##### INFORMATION SHOWN #####

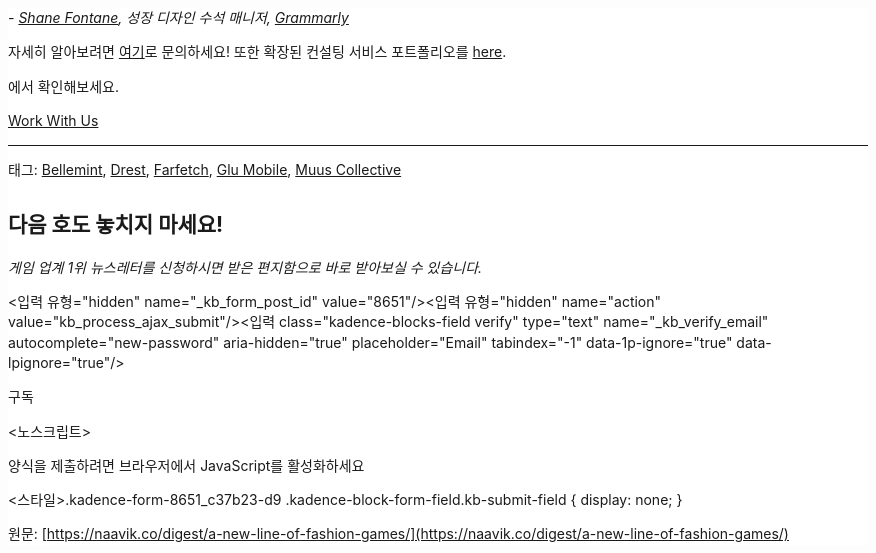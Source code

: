 _\-_ [_Shane Fontane_](https://www.linkedin.com/in/shanefontane/)_, 성장 디자인 수석 매니저,_ [_Grammarly_](https://www.grammarly.com/)

자세히 알아보려면 [여기](https://naavik.us7.list-manage.com/track/click?u=640af053471c877a3c39f0007&id=87cf0eae4c&e=488c5fc418)로 문의하세요! 또한 확장된 컨설팅 서비스 포트폴리오를 [here](https://naavik.us7.list-manage.com/track/click?u=640af053471c877a3c39f0007&id=c2d2be9cd3&e=488c5fc418).

에서 확인해보세요.

[Work With Us](https://www.naavik.co/consulting/)

* * *

태그: [Bellemint](https://naavik.co/tag/bellemint/), [Drest](https://naavik.co/tag/drest/), [Farfetch](https://naavik.co/tag/farfetch/), [Glu Mobile](https://naavik.co/tag/glu-mobile/), [Muus Collective](https://naavik.co/tag/muus-collective/)

## 다음 호도 놓치지 마세요!

_게임 업계 1위 뉴스레터를 신청하시면 받은 편지함으로 바로 받아보실 수 있습니다._

<입력 유형="hidden" name="\_kb\_form\_post\_id" value="8651"/><입력 유형="hidden" name="action" value="kb\_process\_ajax\_submit"/><입력 class="kadence-blocks-field verify" type="text" name="\_kb\_verify\_email" autocomplete="new-password" aria-hidden="true" placeholder="Email" tabindex="-1" data-1p-ignore="true" data-lpignore="true"/>

구독

<노스크립트>

양식을 제출하려면 브라우저에서 JavaScript를 활성화하세요

<스타일>.kadence-form-8651\_c37b23-d9 .kadence-block-form-field.kb-submit-field { display: none; }

원문: [https://naavik.co/digest/a-new-line-of-fashion-games/](https://naavik.co/digest/a-new-line-of-fashion-games/)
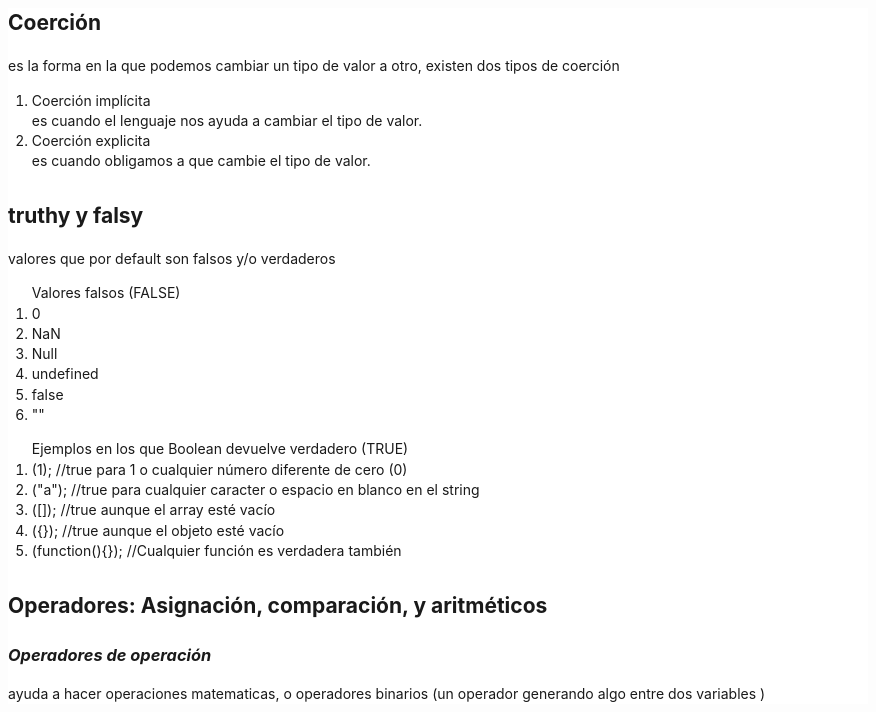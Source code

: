 ## Coerción 


<p>es la forma en la que podemos cambiar un tipo de valor a otro, existen dos tipos de coerción</p>

<ol>
    <li>Coerción implícita</li>
        <span>es cuando el lenguaje nos ayuda a cambiar el tipo de valor.</span>
    <li>Coerción explicita</li>
        <span>es cuando obligamos a que cambie el tipo de valor.</span>
</ol>


## truthy y falsy 

<p>valores que por default son falsos y/o verdaderos</p>

<ol>
    Valores falsos (FALSE)
    <li>0</li>
    <li>NaN</li>
    <li>Null</li>
    <li>undefined</li>
    <li>false</li>
    <li>""</li> 
</ol>

<ol>
    Ejemplos en los que Boolean devuelve verdadero (TRUE)
    <li>
    (1);   //true para 1 o cualquier número diferente de cero (0)
    </li>
    <li>
    ("a"); //true para cualquier caracter o espacio en blanco en el string
    </li>
    <li>
    ([]); //true aunque el array esté vacío
    </li>
    <li>
    ({}); //true aunque el objeto esté vacío
    </li>
    <li>
    (function(){}); //Cualquier función es verdadera también
    </li>
</ol>


## Operadores: Asignación, comparación, y aritméticos


### _Operadores de operación_

<span>ayuda a hacer operaciones matematicas, o operadores binarios (un operador generando algo entre dos variables )</span>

#####

▶ **EXERCISE PROMPT**: Because only the text is wanted, repeat all the entries exactly and leave out the pictures.

▶ **ANSWER BOX**:
Source code

: _\-_ [_Shane Fontane_](https://www.linkedin.com/in/shanefontane/)_, 성장 디자인 수석 매니저,_ [_Grammarly_](https://www.grammarly.com/)

자세히 알아보려면 [여기](https://naavik.us7.list-manage.com/track/click?u=640af053471c877a3c39f0007&id=87cf0eae4c&e=488c5fc418)로 문의하세요! 또한 확장된 컨설팅 서비스 포트폴리오를 [here](https://naavik.us7.list-manage.com/track/click?u=640af053471c877a3c39f0007&id=c2d2be9cd3&e=488c5fc418).

에서 확인해보세요.

[Work With Us](https://www.naavik.co/consulting/)

* * *

태그: [Bellemint](https://naavik.co/tag/bellemint/), [Drest](https://naavik.co/tag/drest/), [Farfetch](https://naavik.co/tag/farfetch/), [Glu Mobile](https://naavik.co/tag/glu-mobile/), [Muus Collective](https://naavik.co/tag/muus-collective/)

## 다음 호도 놓치지 마세요!

_게임 업계 1위 뉴스레터를 신청하시면 받은 편지함으로 바로 받아보실 수 있습니다._

<입력 유형="hidden" name="\_kb\_form\_post\_id" value="8651"/><입력 유형="hidden" name="action" value="kb\_process\_ajax\_submit"/><입력 class="kadence-blocks-field verify" type="text" name="\_kb\_verify\_email" autocomplete="new-password" aria-hidden="true" placeholder="Email" tabindex="-1" data-1p-ignore="true" data-lpignore="true"/>

구독

<노스크립트>

양식을 제출하려면 브라우저에서 JavaScript를 활성화하세요

<스타일>.kadence-form-8651\_c37b23-d9 .kadence-block-form-field.kb-submit-field { display: none; }

원문: [https://naavik.co/digest/a-new-line-of-fashion-games/](https://naavik.co/digest/a-new-line-of-fashion-games/)
Source code

: ## Coerción 


<p>es la forma en la que podemos cambiar un tipo de valor a otro, existen dos tipos de coerción</p>

<ol>
    <li>Coerción implícita</li>
        <span>es cuando el lenguaje nos ayuda a cambiar el tipo de valor.</span>
    <li>Coerción explicita</li>
        <span>es cuando obligamos a que cambie el tipo de valor.</span>
</ol>


## truthy y falsy 

<p>valores que por default son falsos y/o verdaderos</p>

<ol>
    Valores falsos (FALSE)
    <li>0</li>
    <li>NaN</li>
    <li>Null</li>
    <li>undefined</li>
    <li>false</li>
    <li>""</li> 
</ol>

<ol>
    Ejemplos en los que Boolean devuelve verdadero (TRUE)
    <li>
    (1);   //true para 1 o cualquier número diferente de cero (0)
    </li>
    <li>
    ("a"); //true para cualquier caracter o espacio en blanco en el string
    </li>
    <li>
    ([]); //true aunque el array esté vacío
    </li>
    <li>
    ({}); //true aunque el objeto esté vacío
    </li>
    <li>
    (function(){}); //Cualquier función es verdadera también
    </li>
</ol>


## Operadores: Asignación, comparación, y aritméticos


### _Operadores de operación_

<span>ayuda a hacer operaciones matematicas, o operadores binarios (un operador generando algo entre dos variables )</span>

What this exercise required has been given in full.